◆ **Action item**:
Each record must be printed again exactly as given.
*** Block opens ***
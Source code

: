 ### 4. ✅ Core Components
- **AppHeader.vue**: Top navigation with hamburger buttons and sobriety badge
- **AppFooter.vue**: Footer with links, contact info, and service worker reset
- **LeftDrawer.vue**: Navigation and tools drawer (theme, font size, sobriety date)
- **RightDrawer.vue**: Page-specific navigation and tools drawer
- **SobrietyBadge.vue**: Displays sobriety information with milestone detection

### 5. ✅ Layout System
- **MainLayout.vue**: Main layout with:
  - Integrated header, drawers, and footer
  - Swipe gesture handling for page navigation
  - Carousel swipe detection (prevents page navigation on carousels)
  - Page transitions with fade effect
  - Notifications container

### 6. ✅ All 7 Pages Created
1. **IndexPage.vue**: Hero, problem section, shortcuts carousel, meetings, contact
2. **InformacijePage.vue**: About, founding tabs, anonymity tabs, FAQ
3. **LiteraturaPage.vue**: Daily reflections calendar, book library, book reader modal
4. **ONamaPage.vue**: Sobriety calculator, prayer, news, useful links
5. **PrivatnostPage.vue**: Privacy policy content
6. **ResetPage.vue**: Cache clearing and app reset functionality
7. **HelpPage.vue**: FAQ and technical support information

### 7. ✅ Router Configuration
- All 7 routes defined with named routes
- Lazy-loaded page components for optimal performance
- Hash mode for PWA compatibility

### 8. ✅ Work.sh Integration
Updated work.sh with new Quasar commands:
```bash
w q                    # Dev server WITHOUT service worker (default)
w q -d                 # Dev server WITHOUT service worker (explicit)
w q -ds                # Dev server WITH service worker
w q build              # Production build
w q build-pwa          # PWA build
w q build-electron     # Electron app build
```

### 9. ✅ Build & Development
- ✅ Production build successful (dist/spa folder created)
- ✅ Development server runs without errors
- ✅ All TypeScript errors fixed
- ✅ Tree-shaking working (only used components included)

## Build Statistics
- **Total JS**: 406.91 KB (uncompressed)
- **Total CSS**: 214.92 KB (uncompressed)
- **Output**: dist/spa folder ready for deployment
*** Block closes ***
◆ **Exercise solution**:
Source code

: ### 4. ✅ Core Components
- **AppHeader.vue**: Top navigation with hamburger buttons and sobriety badge
- **AppFooter.vue**: Footer with links, contact info, and service worker reset
- **LeftDrawer.vue**: Navigation and tools drawer (theme, font size, sobriety date)
- **RightDrawer.vue**: Page-specific navigation and tools drawer
- **SobrietyBadge.vue**: Displays sobriety information with milestone detection

### 5. ✅ Layout System
- **MainLayout.vue**: Main layout with:
  - Integrated header, drawers, and footer
  - Swipe gesture handling for page navigation
  - Carousel swipe detection (prevents page navigation on carousels)
  - Page transitions with fade effect
  - Notifications container

### 6. ✅ All 7 Pages Created
1. **IndexPage.vue**: Hero, problem section, shortcuts carousel, meetings, contact
2. **InformacijePage.vue**: About, founding tabs, anonymity tabs, FAQ
3. **LiteraturaPage.vue**: Daily reflections calendar, book library, book reader modal
4. **ONamaPage.vue**: Sobriety calculator, prayer, news, useful links
5. **PrivatnostPage.vue**: Privacy policy content
6. **ResetPage.vue**: Cache clearing and app reset functionality
7. **HelpPage.vue**: FAQ and technical support information

### 7. ✅ Router Configuration
- All 7 routes defined with named routes
- Lazy-loaded page components for optimal performance
- Hash mode for PWA compatibility

### 8. ✅ Work.sh Integration
Updated work.sh with new Quasar commands:
```bash
w q                    # Dev server WITHOUT service worker (default)
w q -d                 # Dev server WITHOUT service worker (explicit)
w q -ds                # Dev server WITH service worker
w q build              # Production build
w q build-pwa          # PWA build
w q build-electron     # Electron app build
```

### 9. ✅ Build & Development
- ✅ Production build successful (dist/spa folder created)
- ✅ Development server runs without errors
- ✅ All TypeScript errors fixed
- ✅ Tree-shaking working (only used components included)

## Build Statistics
- **Total JS**: 406.91 KB (uncompressed)
- **Total CSS**: 214.92 KB (uncompressed)
- **Output**: dist/spa folder ready for deployment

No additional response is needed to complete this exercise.